Children's cereals less healthy
April 25, 2008
One of the best
things you can do for your child's health is to ban
children's breakfast cereal from your home, according to
a new analysis of 161 different brands of these
sugar-laden products. Or, let your child eat yours,
provided you're not starting the day with Froot Loops.
Breakfast is often described as "the most important meal of the day." And both public health and food industry initiatives are pushing children to consume more cereal, the researchers note in the study published in the journal of the American Dietetic Association.
But if a breakfast cereal is marketed to a child--meaning it contains a licensed character or an activity directed towards kids--it is going to be less healthy than cereals meant for adults, according to lead author Marlene Schwartz, a senior research scientist at Yale University.
Even worse: The most aggressively marketed cereals have the worst nutritional quality.
The researchers found that compared with cereals meant for adults, children's products were high in calories, sugar and sodium, but were low in fiber and protein.
The majority of children's cereals (66 percent) failed to meet national nutritional standards, particularly with respect to sugar content.
Schwartz urges parents to stand their ground when the incessant nagging begins.

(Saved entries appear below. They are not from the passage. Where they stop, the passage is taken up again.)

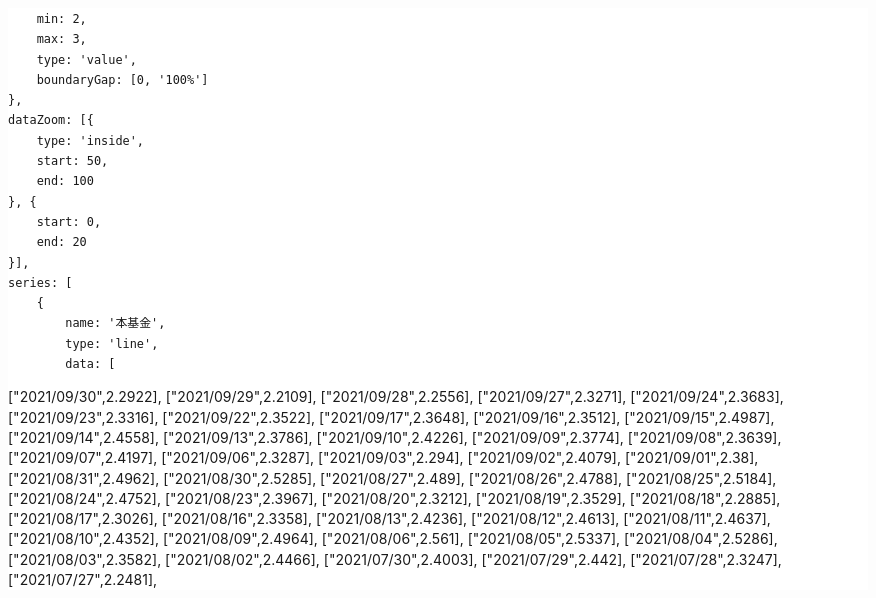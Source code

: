         min: 2,
        max: 3,
        type: 'value',
        boundaryGap: [0, '100%']
    },
    dataZoom: [{
        type: 'inside',
        start: 50,
        end: 100
    }, {
        start: 0,
        end: 20
    }],
    series: [
        {
            name: '本基金',
            type: 'line',
            data: [
["2021/09/30",2.2922],
["2021/09/29",2.2109],
["2021/09/28",2.2556],
["2021/09/27",2.3271],
["2021/09/24",2.3683],
["2021/09/23",2.3316],
["2021/09/22",2.3522],
["2021/09/17",2.3648],
["2021/09/16",2.3512],
["2021/09/15",2.4987],
["2021/09/14",2.4558],
["2021/09/13",2.3786],
["2021/09/10",2.4226],
["2021/09/09",2.3774],
["2021/09/08",2.3639],
["2021/09/07",2.4197],
["2021/09/06",2.3287],
["2021/09/03",2.294],
["2021/09/02",2.4079],
["2021/09/01",2.38],
["2021/08/31",2.4962],
["2021/08/30",2.5285],
["2021/08/27",2.489],
["2021/08/26",2.4788],
["2021/08/25",2.5184],
["2021/08/24",2.4752],
["2021/08/23",2.3967],
["2021/08/20",2.3212],
["2021/08/19",2.3529],
["2021/08/18",2.2885],
["2021/08/17",2.3026],
["2021/08/16",2.3358],
["2021/08/13",2.4236],
["2021/08/12",2.4613],
["2021/08/11",2.4637],
["2021/08/10",2.4352],
["2021/08/09",2.4964],
["2021/08/06",2.561],
["2021/08/05",2.5337],
["2021/08/04",2.5286],
["2021/08/03",2.3582],
["2021/08/02",2.4466],
["2021/07/30",2.4003],
["2021/07/29",2.442],
["2021/07/28",2.3247],
["2021/07/27",2.2481],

And look for healthier choices, including cereals containing 4 grams or less of sugar per serving (about one teaspoons), Schwartz told Reuters Health reporter Anne Harding. Aim for 4 grams of fiber per bowl of cereal.
Also remember that health claims made for kids' cereals can be misleading. Even though a cereal may be sold as "low fat" or "low sugar" they aren't necessarily lower in calories, according to Schwartz. And "whole grain" cereals may have more fiber, but they could also have just as much salt, sugar and fat as other brands and the same calorie content, Harding reported.
Oatmeal is also a great alternative. "Researchers have found the cognitive benefits of breakfast consumption were stronger for instant oatmeal than for ready to eat cereals," Schwartz wrote in the study.